Chamber calls for revision of wage adjustment mechanism

The Chamber of Commerce, Enterprise and Industry is calling for a revision in the cost of living adjustment mechanism, linking it to productivity rather than keeping the present “basic and inflexible” method. This stand mirrors what Central Bank...

The Chamber of Commerce, Enterprise and Industry is calling for a revision in the cost of living adjustment mechanism, linking it to productivity rather than keeping the present “basic and inflexible” method.

This stand mirrors what Central Bank governor Michael Bonello had said last year that the present mechanism was having serious consequences on the country’s competiveness.

Even financial analyst John Cassar White agreed with tweaking the mechanism, linking this to productivity indexes and bringing indicators such as labour costs into the picture.

While the discussion on changing the mechanism continues, social partners contacted by The Times, except for the General Workers’ Union, appear to have accepted the €1.16 wage increase due to be announced in the forthcoming Budget as a fact emanating from a mechanism endorsed over the years.

The GWU said it was studying the effect such a low cost of living compensation would have on families.

An increase of €5.82 was granted for this year. The only time the wage adjustment had been as low as that being proposed for 2011 in the past few years was in 2004 when it was set at €1.75.

The Chamber believes changing the mechanism was “a priority”. “The Chamber has long been calling for a review of the mechanism. COLA must remain an instrument to compensate workers for inflation but it must also ascertain Malta’s competitiveness,” director general Kevin Borg said.

He said the mechanism was “basic and inflexible”, adding that the calculation should reflect sectorial GDP growth figures to ensure COLA paid in all sectors would be linked to the productivity of that particular sector. Such a system would not only link the adjustment to productivity but would also be in line with what that particular sector could afford.

Moreover, Mr Borg also proposed that COLA be tax-neutral, paid as an allowance and treated as a social benefit.

“The law governing COLA already makes provisions for mitigating factors to kick in when the economy is experiencing exceptional circumstances.

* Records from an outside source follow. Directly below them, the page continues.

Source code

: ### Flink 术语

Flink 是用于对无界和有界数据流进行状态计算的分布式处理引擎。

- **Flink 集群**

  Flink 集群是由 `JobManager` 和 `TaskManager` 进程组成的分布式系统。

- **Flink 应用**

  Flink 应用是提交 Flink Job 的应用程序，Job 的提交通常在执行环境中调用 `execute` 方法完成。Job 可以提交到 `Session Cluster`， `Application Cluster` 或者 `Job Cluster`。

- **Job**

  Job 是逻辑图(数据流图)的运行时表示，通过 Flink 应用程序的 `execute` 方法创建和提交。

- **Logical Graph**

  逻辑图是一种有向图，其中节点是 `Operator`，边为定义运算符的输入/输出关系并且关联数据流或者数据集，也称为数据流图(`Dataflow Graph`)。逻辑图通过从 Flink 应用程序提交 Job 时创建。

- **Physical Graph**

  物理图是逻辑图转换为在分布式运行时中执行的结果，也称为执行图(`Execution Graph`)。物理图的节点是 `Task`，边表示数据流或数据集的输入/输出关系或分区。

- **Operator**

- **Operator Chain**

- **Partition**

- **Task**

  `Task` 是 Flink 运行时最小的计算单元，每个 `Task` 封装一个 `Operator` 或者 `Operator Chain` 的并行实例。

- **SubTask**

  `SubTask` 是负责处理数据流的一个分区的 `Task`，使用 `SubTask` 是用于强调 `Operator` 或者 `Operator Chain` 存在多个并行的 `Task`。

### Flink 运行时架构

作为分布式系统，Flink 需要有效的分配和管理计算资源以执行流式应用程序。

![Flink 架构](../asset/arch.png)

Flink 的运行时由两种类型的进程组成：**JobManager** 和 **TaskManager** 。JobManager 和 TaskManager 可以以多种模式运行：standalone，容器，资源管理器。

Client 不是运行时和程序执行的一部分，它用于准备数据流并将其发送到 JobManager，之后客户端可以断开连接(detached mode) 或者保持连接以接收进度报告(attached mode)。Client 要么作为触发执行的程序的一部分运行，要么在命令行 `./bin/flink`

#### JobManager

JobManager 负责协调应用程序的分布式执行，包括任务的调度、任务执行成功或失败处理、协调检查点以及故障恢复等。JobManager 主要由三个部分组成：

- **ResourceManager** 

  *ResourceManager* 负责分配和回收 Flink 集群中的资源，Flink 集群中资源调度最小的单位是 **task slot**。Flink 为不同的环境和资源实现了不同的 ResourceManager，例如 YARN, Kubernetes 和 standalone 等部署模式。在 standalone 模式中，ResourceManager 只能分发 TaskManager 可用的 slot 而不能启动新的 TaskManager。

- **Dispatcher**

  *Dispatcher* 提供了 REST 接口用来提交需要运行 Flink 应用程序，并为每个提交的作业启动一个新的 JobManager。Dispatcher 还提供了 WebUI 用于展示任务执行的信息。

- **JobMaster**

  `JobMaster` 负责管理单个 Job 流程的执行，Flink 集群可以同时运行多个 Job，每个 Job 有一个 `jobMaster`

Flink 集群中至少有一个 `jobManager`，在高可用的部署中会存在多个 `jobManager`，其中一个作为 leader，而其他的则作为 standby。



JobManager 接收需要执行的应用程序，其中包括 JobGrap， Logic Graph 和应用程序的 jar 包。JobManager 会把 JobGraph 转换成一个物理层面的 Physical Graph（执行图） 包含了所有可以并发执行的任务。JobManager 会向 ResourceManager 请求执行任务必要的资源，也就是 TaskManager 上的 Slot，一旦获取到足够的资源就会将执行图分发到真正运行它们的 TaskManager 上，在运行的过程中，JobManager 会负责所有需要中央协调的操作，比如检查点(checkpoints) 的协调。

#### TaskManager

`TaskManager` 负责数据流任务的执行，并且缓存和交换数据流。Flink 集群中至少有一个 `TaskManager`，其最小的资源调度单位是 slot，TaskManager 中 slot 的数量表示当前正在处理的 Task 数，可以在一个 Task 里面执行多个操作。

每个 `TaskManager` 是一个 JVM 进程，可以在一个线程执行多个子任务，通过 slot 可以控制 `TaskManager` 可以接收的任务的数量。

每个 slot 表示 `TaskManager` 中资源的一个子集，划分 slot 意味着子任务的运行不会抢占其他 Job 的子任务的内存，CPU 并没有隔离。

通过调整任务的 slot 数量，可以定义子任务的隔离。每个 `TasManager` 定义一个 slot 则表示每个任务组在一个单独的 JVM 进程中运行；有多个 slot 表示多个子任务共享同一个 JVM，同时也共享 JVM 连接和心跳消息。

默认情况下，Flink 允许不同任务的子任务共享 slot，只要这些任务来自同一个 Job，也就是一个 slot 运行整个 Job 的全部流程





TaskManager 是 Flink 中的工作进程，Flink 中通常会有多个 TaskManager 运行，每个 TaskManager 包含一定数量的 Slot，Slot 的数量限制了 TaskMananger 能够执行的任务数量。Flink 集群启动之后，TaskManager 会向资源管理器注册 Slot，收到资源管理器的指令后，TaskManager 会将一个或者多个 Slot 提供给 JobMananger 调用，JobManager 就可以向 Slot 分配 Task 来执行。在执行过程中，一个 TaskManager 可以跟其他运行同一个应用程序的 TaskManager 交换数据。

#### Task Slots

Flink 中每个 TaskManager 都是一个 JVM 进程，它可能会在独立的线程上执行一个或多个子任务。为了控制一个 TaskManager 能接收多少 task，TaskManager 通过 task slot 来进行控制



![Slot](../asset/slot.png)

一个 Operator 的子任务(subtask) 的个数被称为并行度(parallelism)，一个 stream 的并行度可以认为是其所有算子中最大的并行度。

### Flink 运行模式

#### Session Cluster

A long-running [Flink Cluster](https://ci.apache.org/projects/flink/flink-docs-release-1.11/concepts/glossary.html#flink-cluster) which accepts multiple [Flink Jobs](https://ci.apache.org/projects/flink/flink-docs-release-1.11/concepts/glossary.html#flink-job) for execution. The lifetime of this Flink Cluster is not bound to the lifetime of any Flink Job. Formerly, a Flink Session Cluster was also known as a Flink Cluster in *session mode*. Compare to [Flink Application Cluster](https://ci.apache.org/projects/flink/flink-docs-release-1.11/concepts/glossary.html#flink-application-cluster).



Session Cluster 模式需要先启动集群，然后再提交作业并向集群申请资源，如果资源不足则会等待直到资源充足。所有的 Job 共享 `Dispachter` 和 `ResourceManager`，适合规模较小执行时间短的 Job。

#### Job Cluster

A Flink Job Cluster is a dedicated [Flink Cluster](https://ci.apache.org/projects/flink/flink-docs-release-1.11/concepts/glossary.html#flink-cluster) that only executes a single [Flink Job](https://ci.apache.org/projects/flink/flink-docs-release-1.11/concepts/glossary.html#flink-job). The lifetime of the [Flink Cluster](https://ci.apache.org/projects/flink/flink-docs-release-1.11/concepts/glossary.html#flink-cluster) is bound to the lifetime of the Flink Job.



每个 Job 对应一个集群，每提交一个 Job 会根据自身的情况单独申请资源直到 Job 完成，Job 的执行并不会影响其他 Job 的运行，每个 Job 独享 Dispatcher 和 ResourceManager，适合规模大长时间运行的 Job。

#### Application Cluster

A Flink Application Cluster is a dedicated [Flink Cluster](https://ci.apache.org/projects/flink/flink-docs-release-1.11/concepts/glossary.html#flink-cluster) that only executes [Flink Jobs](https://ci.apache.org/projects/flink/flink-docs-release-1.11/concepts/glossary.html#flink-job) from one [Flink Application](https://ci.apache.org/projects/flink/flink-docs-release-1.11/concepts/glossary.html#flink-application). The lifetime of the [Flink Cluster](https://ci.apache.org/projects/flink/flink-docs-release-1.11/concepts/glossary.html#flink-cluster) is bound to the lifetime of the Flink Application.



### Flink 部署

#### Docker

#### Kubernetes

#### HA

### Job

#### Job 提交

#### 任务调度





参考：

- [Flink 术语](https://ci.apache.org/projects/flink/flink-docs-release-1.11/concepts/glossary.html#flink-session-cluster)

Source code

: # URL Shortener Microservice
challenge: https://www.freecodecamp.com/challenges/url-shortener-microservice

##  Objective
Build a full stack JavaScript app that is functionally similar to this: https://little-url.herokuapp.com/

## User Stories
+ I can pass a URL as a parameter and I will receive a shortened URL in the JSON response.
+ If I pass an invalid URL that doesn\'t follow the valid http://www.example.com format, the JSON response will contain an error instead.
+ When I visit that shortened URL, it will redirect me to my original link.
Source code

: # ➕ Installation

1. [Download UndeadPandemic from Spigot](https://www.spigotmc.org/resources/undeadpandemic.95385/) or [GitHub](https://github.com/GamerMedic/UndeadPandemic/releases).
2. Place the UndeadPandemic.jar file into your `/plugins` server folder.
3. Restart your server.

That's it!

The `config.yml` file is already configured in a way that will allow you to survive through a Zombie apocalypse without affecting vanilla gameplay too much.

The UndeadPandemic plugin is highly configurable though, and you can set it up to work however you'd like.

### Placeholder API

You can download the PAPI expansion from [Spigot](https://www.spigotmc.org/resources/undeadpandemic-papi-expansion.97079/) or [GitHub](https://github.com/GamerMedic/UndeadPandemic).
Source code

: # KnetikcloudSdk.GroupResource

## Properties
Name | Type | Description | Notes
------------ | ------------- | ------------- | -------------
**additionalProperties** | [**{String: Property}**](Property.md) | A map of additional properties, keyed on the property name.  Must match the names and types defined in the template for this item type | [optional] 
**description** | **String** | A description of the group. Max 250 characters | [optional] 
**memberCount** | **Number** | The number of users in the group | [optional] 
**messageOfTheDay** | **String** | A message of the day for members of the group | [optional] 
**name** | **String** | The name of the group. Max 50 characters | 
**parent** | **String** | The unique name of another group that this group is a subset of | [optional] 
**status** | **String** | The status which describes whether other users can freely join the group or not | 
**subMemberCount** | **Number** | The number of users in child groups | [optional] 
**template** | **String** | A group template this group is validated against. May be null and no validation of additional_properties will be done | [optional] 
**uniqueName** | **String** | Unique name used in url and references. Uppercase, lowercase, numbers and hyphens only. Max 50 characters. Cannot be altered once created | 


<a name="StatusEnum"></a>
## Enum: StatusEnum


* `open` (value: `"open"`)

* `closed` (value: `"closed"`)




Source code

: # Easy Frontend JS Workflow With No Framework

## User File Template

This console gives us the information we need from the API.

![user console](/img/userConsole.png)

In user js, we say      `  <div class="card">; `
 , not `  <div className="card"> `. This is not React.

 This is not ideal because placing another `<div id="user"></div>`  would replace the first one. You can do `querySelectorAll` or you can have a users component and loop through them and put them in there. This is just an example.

But the law does not define these exceptional circumstances nor does it define what mitigating measures can be taken,” he explained.

This year, he said, the economy faced exceptional circumstances and COLA still had to be paid “with no commensurate mitigating factors by way of labour-flexibility arrangements”.

He said the Chamber had accepted the €5.82 COLA adjustment for this year “with the promise that the mechanism would be reviewed before the 2011 Budget”. However, no decision to review the system had been made.

Mr Borg said COLA could not be viewed in isolation. Besides increased costs and the maximum pensionable income ceiling on which employers and employees paid their contribution, there could be other factors and Budget measures that might inflate labour costs and impact competitiveness, he said.

Mr Cassar White said COLA was a mathematical calculation based on retail prices, which only took a snapshot of what was actually happening. He said the mechanism should change to take other aspects into consideration, such as productivity and the effect on competitiveness.

“Government-induced costs, bureaucracy and the lack of capital investment in areas such as technology and training by businesses are all making Malta uncompetitive. Social partners should come together to improve competitiveness,” he said.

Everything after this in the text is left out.